Nonconference schedules are not only filled with extremes. Courtney and Jones said they also play against opposition closer to their level.

“We try to schedule comparable teams, teams we think will be successful in their conferences,” Courtney said. “We try not to schedule teams that are not so good so that we don’t get a false sense of ourselves.”

Coaches schedule with the another factor in mind as well: money. In order to raise funding for the program, teams play in “guarantee” games against major teams on the road. In exchange for playing away, mid-major teams are compensated by their adversaries.

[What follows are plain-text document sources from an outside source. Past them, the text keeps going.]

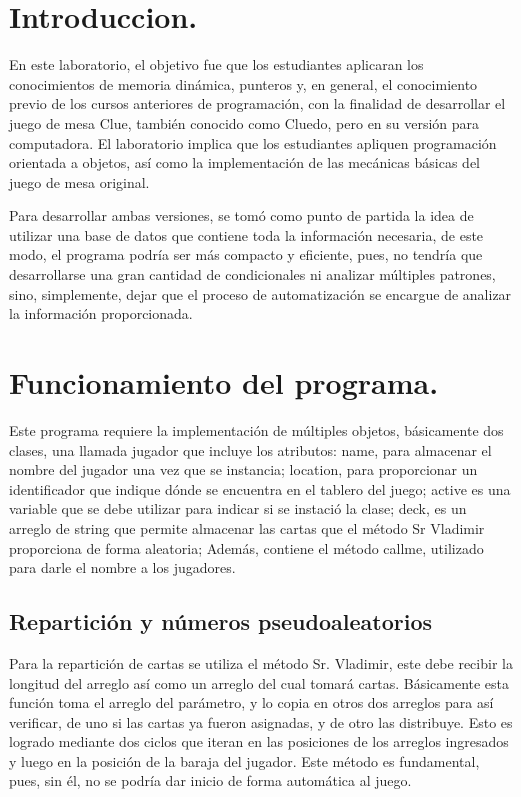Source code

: \tableofcontents
\listoffigures
\newpage

\section{Introduccion.}
	En este laboratorio, el objetivo fue que los estudiantes aplicaran los conocimientos
de memoria dinámica, punteros y, en general, el conocimiento previo de los cursos anteriores
de programación, con la finalidad de desarrollar el juego de mesa Clue, también conocido como
Cluedo, pero en su versión para computadora. El laboratorio implica que los estudiantes apliquen
programación orientada a objetos, así como la implementación de las mecánicas básicas del juego
de mesa original.

Para desarrollar ambas versiones, se tomó como punto de partida la idea de utilizar
una base de datos que contiene toda la información necesaria, de este modo, el programa
podría ser más compacto y eficiente, pues, no tendría que desarrollarse una gran cantidad de
condicionales ni analizar múltiples patrones, sino, simplemente, dejar que el proceso de
automatización se encargue de analizar la información proporcionada.
\section{Funcionamiento del programa.}

	Este programa requiere la implementación de múltiples objetos, básicamente dos clases,
una llamada jugador que incluye los atributos: name, para almacenar el nombre del jugador una 
vez que se instancia; location, para proporcionar un identificador que indique dónde se encuentra
en el tablero del juego; active es una variable que se debe utilizar para indicar si se instació
la clase; deck, es un arreglo de string que permite almacenar las cartas que el método Sr Vladimir
proporciona de forma aleatoria; Además, contiene el método callme, utilizado para darle el 
nombre a los jugadores.

\subsection{Repartición y números pseudoaleatorios}

	Para la repartición de cartas se utiliza el método Sr. Vladimir, este debe recibir la
longitud del arreglo así como un arreglo del cual tomará cartas. Básicamente esta función toma
el arreglo del parámetro, y lo copia en otros dos arreglos para así verificar, de uno si las 
cartas ya fueron asignadas, y de otro las distribuye. Esto es logrado mediante dos ciclos que
iteran en las posiciones de los arreglos ingresados y luego en la posición de la baraja del 
jugador. Este método es fundamental, pues, sin él, no se podría dar inicio de forma automática
al juego.
	
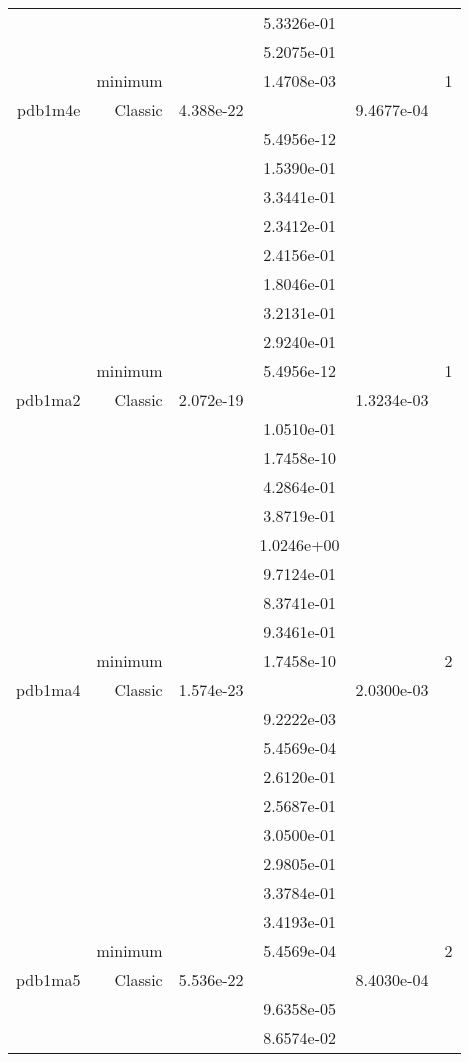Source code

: \begin{xltabular}{\textwidth}{r|rS[table-format=1.3e+2]S[table-format=1.4e+2]S[table-format=1.4e+2]S[table-format=-1.5]}
&  &  & 5.3326e-01 & & \\
&  &  & 5.2075e-01 & & \\
& minimum &  & 1.4708e-03 & & 1 \\  \addlinespace
pdb1m4e & Classic & 4.388e-22 &  & 9.4677e-04 & \\
&  &  & 5.4956e-12 & & \\
&  &  & 1.5390e-01 & & \\
&  &  & 3.3441e-01 & & \\
&  &  & 2.3412e-01 & & \\
&  &  & 2.4156e-01 & & \\
&  &  & 1.8046e-01 & & \\
&  &  & 3.2131e-01 & & \\
&  &  & 2.9240e-01 & & \\
& minimum &  & 5.4956e-12 & & 1 \\  \addlinespace
pdb1ma2 & Classic & 2.072e-19 &  & 1.3234e-03 & \\
&  &  & 1.0510e-01 & & \\
&  &  & 1.7458e-10 & & \\
&  &  & 4.2864e-01 & & \\
&  &  & 3.8719e-01 & & \\
&  &  & 1.0246e+00 & & \\
&  &  & 9.7124e-01 & & \\
&  &  & 8.3741e-01 & & \\
&  &  & 9.3461e-01 & & \\
& minimum &  & 1.7458e-10 & & 2 \\  \addlinespace
pdb1ma4 & Classic & 1.574e-23 &  & 2.0300e-03 & \\
&  &  & 9.2222e-03 & & \\
&  &  & 5.4569e-04 & & \\
&  &  & 2.6120e-01 & & \\
&  &  & 2.5687e-01 & & \\
&  &  & 3.0500e-01 & & \\
&  &  & 2.9805e-01 & & \\
&  &  & 3.3784e-01 & & \\
&  &  & 3.4193e-01 & & \\
& minimum &  & 5.4569e-04 & & 2 \\  \addlinespace
pdb1ma5 & Classic & 5.536e-22 &  & 8.4030e-04 & \\
&  &  & 9.6358e-05 & & \\
&  &  & 8.6574e-02 & & \\

\end{xltabular}
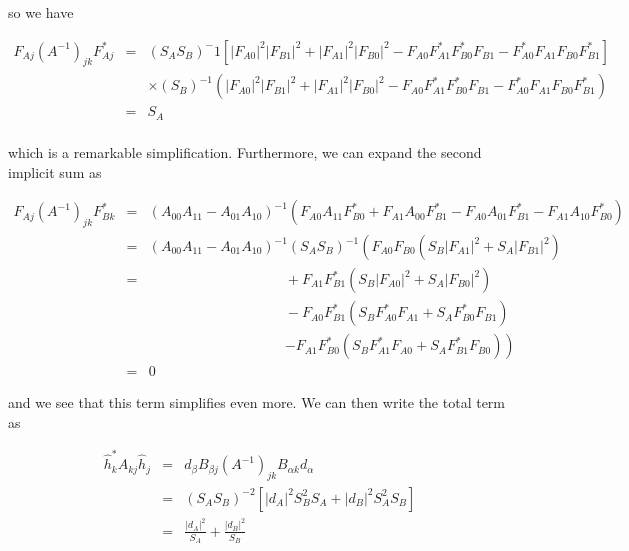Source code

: \documentclass[10pt]{article}
\begin{document}
so we have

\begin{eqnarray}
F_{Aj} \left(A^{-1}\right)_{jk} F_{Aj}^\ast & = & (S_A S_B)^-1 \left[ |F_{A0}|^2|F_{B1}|^2 + |F_{A1}|^2|F_{B0}|^2 - F_{A0}F_{A1}^\ast F_{B0}^\ast F_{B1} - F_{A0}^\ast F_{A1} F_{B0} F_{B1}^\ast \right] \\
                                            &   & \times (S_B)^{-1}\left( |F_{A0}|^2|F_{B1}|^2 + |F_{A1}|^2|F_{B0}|^2 - F_{A0}F_{A1}^\ast F_{B0}^\ast F_{B1} - F_{A0}^\ast F_{A1} F_{B0} F_{B1}^\ast \right) \\
& = & S_A \\
\end{eqnarray}

which is a remarkable simplification. Furthermore, we can expand the second implicit sum as

\begin{eqnarray}
F_{Aj} \left(A^{-1}\right)_{jk} F_{Bk}^\ast & = & (A_{00}A_{11}-A_{01}A_{10})^{-1}\left( F_{A0}A_{11}F_{B0}^\ast + F_{A1}A_{00}F_{B1}^\ast - F_{A0}A_{01}F_{B1}^\ast - F_{A1}A_{10}F_{B0}^\ast \right) \\
& = & (A_{00}A_{11}-A_{01}A_{10})^{-1} (S_A S_B)^{-1} \left( F_{A0}F_{B0}( S_B|F_{A1}|^2 + S_A|F_{B1}|^2) \right.\\
& = & \ \ \ \ \ \ \ \ \ \ \ \ \ \ \ \ \ \ \ \ \ \ \ \ \ \ \ \ \ \ \ \ \ \ \ \ \ \ \ \ \ \ \ \ + F_{A1}F_{B1}^\ast(S_B|F_{A0}|^2 + S_A|F_{B0}|^2) \\
&  & \ \ \ \ \ \ \ \ \ \ \ \ \ \ \ \ \ \ \ \ \ \ \ \ \ \ \ \ \ \ \ \ \ \ \ \ \ \ \ \ \ \ \ \ - F_{A0}F_{B1}^\ast(S_B F_{A0}^\ast F_{A1} + S_A F_{B0}^\ast F_{B1}) \\
&  & \ \ \ \ \ \ \ \ \ \ \ \ \ \ \ \ \ \ \ \ \ \ \ \ \ \ \ \ \ \ \ \ \ \ \ \ \ \ \ \ \ \ \ \ \left. - F_{A1}F_{B0}^\ast(S_B F_{A1}^\ast F_{A0} + S_A F_{B1}^\ast F_{B0}) \right) \\
& = & 0 
\end{eqnarray}

and we see that this term simplifies even more. We can then write the total term as

\begin{eqnarray}
\hat{h}_k^\ast A_{kj} \hat{h}_j & = & d_\beta B_{\beta j} \left(A^{-1}\right)_{jk} B_{\alpha k} d_\alpha \\
& = & (S_A S_B)^{-2} \left[ |d_A|^2 S_B^2 S_A + |d_B|^2 S_A^2 S_B \right] \\
& = & \frac{|d_A|^2}{S_A} + \frac{|d_B|^2}{S_B}
\end{eqnarray}
\end{document}
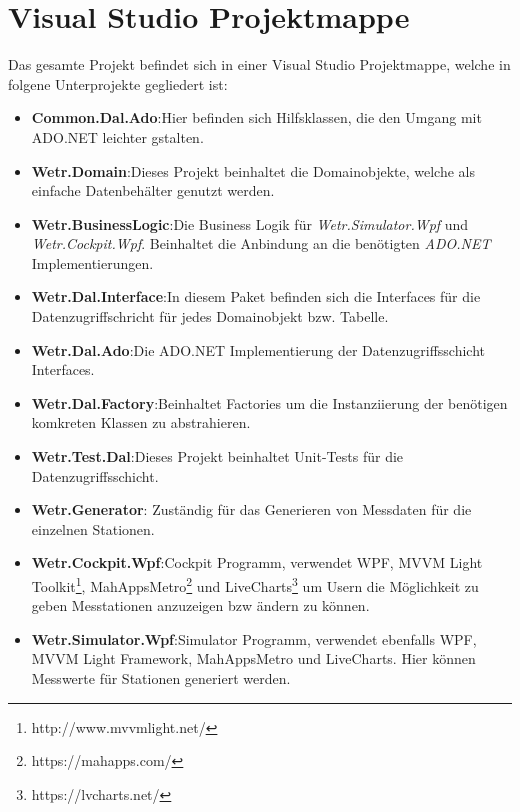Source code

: \section{Visual Studio Projektmappe}

Das gesamte Projekt befindet sich in einer Visual Studio Projektmappe, welche in folgene Unterprojekte gegliedert ist:
\begin{itemize}
    \item \textbf{Common.Dal.Ado}:\newline Hier befinden sich Hilfsklassen, die den Umgang mit ADO.NET leichter gstalten.
    \item \textbf{Wetr.Domain}:\newline Dieses Projekt beinhaltet die Domainobjekte, welche als einfache Datenbehälter genutzt werden.
    \item \textbf{Wetr.BusinessLogic}:\newline Die Business Logik für \textit{Wetr.Simulator.Wpf} und \textit{Wetr.Cockpit.Wpf}. Beinhaltet die Anbindung an die benötigten \textit{ADO.NET} Implementierungen.
    \item \textbf{Wetr.Dal.Interface}:\newline In diesem Paket befinden sich die Interfaces für die Datenzugriffschricht für jedes Domainobjekt bzw. Tabelle.
    \item \textbf{Wetr.Dal.Ado}:\newline Die ADO.NET Implementierung der Datenzugriffsschicht Interfaces.
    \item \textbf{Wetr.Dal.Factory}:\newline Beinhaltet Factories um die Instanziierung der benötigen komkreten Klassen zu abstrahieren.
    \item \textbf{Wetr.Test.Dal}:\newline Dieses Projekt beinhaltet Unit-Tests für die Datenzugriffsschicht.
    \item \textbf{Wetr.Generator}: Zuständig für das Generieren von Messdaten für die einzelnen Stationen.
    \item \textbf{Wetr.Cockpit.Wpf}:\newline Cockpit Programm, verwendet WPF, MVVM Light Toolkit\footnote{http://www.mvvmlight.net/}, MahAppsMetro\footnote{https://mahapps.com/} und LiveCharts\footnote{https://lvcharts.net/} um Usern die Möglichkeit zu geben Messtationen anzuzeigen bzw ändern zu können.
    \item \textbf{Wetr.Simulator.Wpf}:\newline Simulator Programm, verwendet ebenfalls WPF, MVVM Light Framework, MahAppsMetro und LiveCharts. Hier können Messwerte für Stationen generiert werden.
\end{itemize}

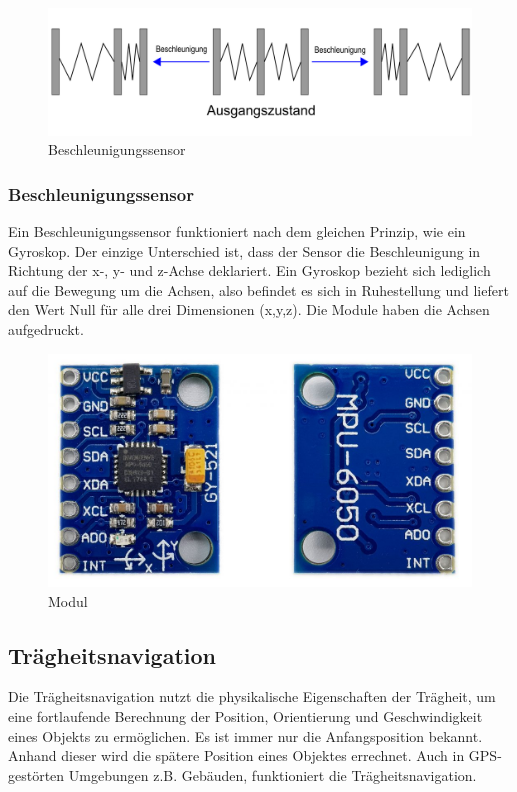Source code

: \begin{figure}[H]
	\centering
	\includegraphics[width=0.7\linewidth]{images/Beschleunigungssensor.png}
	\caption[Beschleunigungssensor]{Beschleunigungssensor}
	\label{fig:Beschleunigungssensor}
\end{figure}

\subsubsection{Beschleunigungssensor}

Ein Beschleunigungssensor funktioniert nach dem gleichen Prinzip, wie ein Gyroskop. Der einzige Unterschied ist, dass der Sensor die Beschleunigung in Richtung der x-, y- und z-Achse deklariert. Ein Gyroskop bezieht sich lediglich auf die Bewegung um die Achsen, also befindet es sich in Ruhestellung und liefert den Wert Null für alle drei Dimensionen (x,y,z). \textcite{MPU6050} Die Module haben die Achsen aufgedruckt.

\begin{figure}[H]
	\centering
	\includegraphics[width=0.7\linewidth]{images/Modul.jpg}
	\caption[Modul]{Modul}
	\label{fig:Modul}
\end{figure}

\subsection{Trägheitsnavigation}
\label{Trägheitsnavigation}

Die Trägheitsnavigation nutzt die physikalische Eigenschaften der Trägheit, um eine fortlaufende Berechnung der Position, Orientierung und Geschwindigkeit eines Objekts zu ermöglichen. \parencite{Traegheitsnavigation} Es ist immer nur die Anfangsposition bekannt. Anhand dieser wird die spätere Position eines Objektes errechnet. Auch in GPS-gestörten Umgebungen z.B. Gebäuden, funktioniert die Trägheitsnavigation.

Guarantee games differ from “series” games where teams agree to play at both locations. Yale Assistant Athletic Director Tim Bennett said that in order to get prominent schools to play series games, the Elis have often had to agree to play the opposing team twice on its home turf.

Often, coaches of teams from smaller conferences reach out to former colleagues at bigger schools to help secure nonconference games.

“I think the coaching world is a big fraternity,” Bennett said. “They see each other out on the recruiting trail. Coaches build relationships, and that certainly helps with scheduling.”

But when two friends play, one has to lose.

“You really don’t want to play your friends too often,” Jones said. “There’s no winner there. My brother [Joe Jones, head coach of Boston University] and I will never play each other. I rely more on assistant coaches at other places like at Wake Forest [to schedule games].”

Nonconference games also serve as a recruiting tool. Cornell basketball head coach William Courtney said that since he and other Ivies recruit nationally, the opportunity for a recruit to play close to home at least once is an incentive. Jones agreed with his Cornell counterpart, adding that it is part of his “recruiting spiel.” He said he tells every recruit that Yale will play in his hometown at least once over his four-year career.

“Next year we’re going to Nevada for [Austin] Morgan ’13, St. Mary’s for Jeremiah [Kreisberg] ’14, and this year we went down to Wake Forest for Mike Grace ’13,” Jones said.

Bennett added that a game is also being scheduled against Iowa State in the future for guard Jesse Pritchard ’14, a native of Ames, Iowa. Next year, Courtney said, Cornell will play Vanderbilt for guard Miles Asafo-Adjei of Antioch, Tenn.

Scheduling games against mammoth college basketball teams itself serves a recruiting purpose, Courtney said. Playing every year on a big court in front of tens of thousands of fans is alluring to an Ivy League basketball recruit.

“Absolutely all of the [Ivy League] schools will use those attractive games against big-name opponents to show recruits,” Courtney explained.

Even better than an attractive game against a big-name opponent, though, is a famous win. Although rare for an Ivy League team, a triumph over a squad in the national spotlight sends a powerful statement, perhaps more powerful than an Ivy League title. Such a victory is possible only by taking a chance and scheduling big-name teams.